Tuesday, March 27, 2018

Eat Food and Don't Stare Into the Sun

Not too long ago, a report surfaced of a breatharian couple who claims to be able to survive on nothing but “the cosmic energy of the universe.” Any food they do eat, they insist, is just to enjoy the taste or to simply accede to social conventions. “Oh, this bit of celery? I’m only eating it because I’m at this raging party and it’s really the thing to do in such a situation.”

 A bite of carrot here, a grape there, perhaps some stock to quell that intense craving people tend to have for vegetable broth. As the woman in this couple explains: “humans can easily be without food – as long as they are connected to the energy that exists in all things and through breathing.”

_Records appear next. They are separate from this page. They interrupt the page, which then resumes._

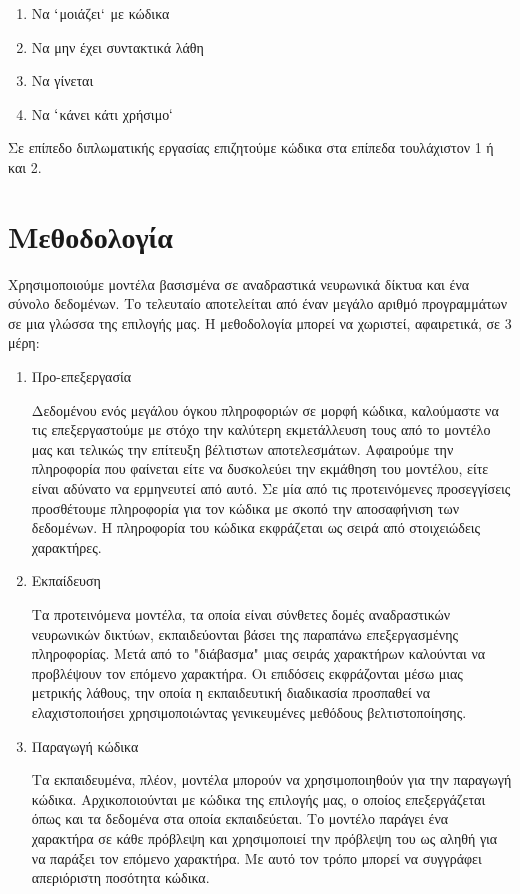 \begin{enumerate}
\item Να $`$μοιάζει$`$ με κώδικα
\item Να μην έχει συντακτικά λάθη
\item Να γίνεται  %
\item Να $`$κάνει κάτι χρήσιμο$`$
\end{enumerate}

Σε επίπεδο διπλωματικής εργασίας επιζητούμε κώδικα στα επίπεδα τουλάχιστον 1 ή και 2.


\section{Μεθοδολογία}
Χρησιμοποιούμε μοντέλα βασισμένα σε αναδραστικά νευρωνικά δίκτυα και ένα σύνολο δεδομένων. Το τελευταίο αποτελείται από έναν μεγάλο αριθμό προγραμμάτων σε μια γλώσσα της επιλογής μας. Η μεθοδολογία μπορεί να χωριστεί, αφαιρετικά, σε 3 μέρη:

\begin{enumerate}
\item Προ-επεξεργασία 

Δεδομένου ενός μεγάλου όγκου πληροφοριών σε μορφή κώδικα, καλούμαστε να τις επεξεργαστούμε με στόχο την καλύτερη εκμετάλλευση τους από το μοντέλο μας και τελικώς την επίτευξη βέλτιστων αποτελεσμάτων. Αφαιρούμε την πληροφορία που φαίνεται είτε να δυσκολεύει την εκμάθηση του μοντέλου, είτε είναι αδύνατο να ερμηνευτεί από αυτό. Σε μία από τις προτεινόμενες προσεγγίσεις προσθέτουμε πληροφορία για τον κώδικα με σκοπό την αποσαφήνιση των δεδομένων. Η πληροφορία του κώδικα εκφράζεται ως σειρά από στοιχειώδεις χαρακτήρες.

\item Εκπαίδευση

Τα προτεινόμενα μοντέλα, τα οποία είναι σύνθετες δομές αναδραστικών νευρωνικών δικτύων, εκπαιδεύονται βάσει της παραπάνω επεξεργασμένης πληροφορίας. Μετά από το "διάβασμα" μιας σειράς χαρακτήρων καλούνται να προβλέψουν τον επόμενο χαρακτήρα. Οι επιδόσεις εκφράζονται μέσω μιας μετρικής λάθους, την οποία η εκπαιδευτική διαδικασία προσπαθεί να ελαχιστοποιήσει χρησιμοποιώντας γενικευμένες μεθόδους βελτιστοποίησης.  


\item Παραγωγή κώδικα

Τα εκπαιδευμένα, πλέον, μοντέλα μπορούν να χρησιμοποιηθούν για την παραγωγή κώδικα. Αρχικοποιούνται με κώδικα της επιλογής μας, ο οποίος επεξεργάζεται όπως και τα δεδομένα στα οποία εκπαιδεύεται. Το μοντέλο παράγει ένα χαρακτήρα σε κάθε πρόβλεψη και χρησιμοποιεί την πρόβλεψη του ως αληθή για να παράξει τον επόμενο χαρακτήρα. Με αυτό τον τρόπο μπορεί να συγγράφει απεριόριστη ποσότητα κώδικα.
\end{enumerate}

Breatharians often practice sungazing as well. This is, well, this is just as it sounds: gazing into the sun purposely. The idea is that the energy of the sun will be absorbed directly through the face-peepers. You know, cutting out that pesky middleman, plant-based life. I do recall being told more than once as a child not to stare at the sun. Even as a child I was a little insulted to have to be told this. That someone considered me the kind of kid who would become partially blind before realizing that the burning light entering my retinas was perhaps unhealthy for them hurt my young feelings.

“You want to sign the card for Jim?” 
“Sure, what happened to Jim?”
“Oh, Jim? He went partially blind.”
“Oh man, that’s terrible, what happened?”
“Sun-gazing.”
“What?”
“He stared directly into the sun for an hour and then burnt his retinas to shit.”
“Oh . . . like, on purpose? Someone didn’t set him facing the sun with that device thingy from a Clockwork Orange as some kind of sadistic method of torture?”
“No, he was trying to absorb the sun’s energy. He deliberately stared directly into the sun.”
“Uuuh, I mean, if he’s partially blind he can’t read whether I signed the card or not, right?” 
“I suppose, but . . .”
“Gotta go.”

 Now, my hope is that every single person who reads this will have already independently come to the conclusion that both breatharianism and sun-gazing have reset the barometer of human stupidity to an entirely new level. This is the level of stupidity that can result in blindness or starvation but without the sympathy that these tragedies normally entail.

But how is it that we don’t hear about more breatharians and sun-gazers dying from a lack of water/food or going blind respectively? Surely, if people believed in breatharianism and were actually practicing it, they would die from a lack of nutrients. In the same way, if there were actual sun-gazers, they would be losing their burnt out retinas quicker than they could find braindead recruits to follow their foolish activity.

I believe the answer can be placed squarely on one constant of the human condition: our never-ending capacity for self-deception. If any of the practitioners of these two mad exercises sincerely believes that they only absorb nutrients through breathing in the energy of the universe or staring directly into the sun, it is only because they are lying to themselves and everyone else. In the same way an alcoholic underestimates the number of times they have had a social drink or a gambling addict underestimates how far under they are, a breatharian will not accurately estimate the number of drops of water and bits of food they’ve had and a sun-gazer will not correctly estimate how long they have gazed at the sun.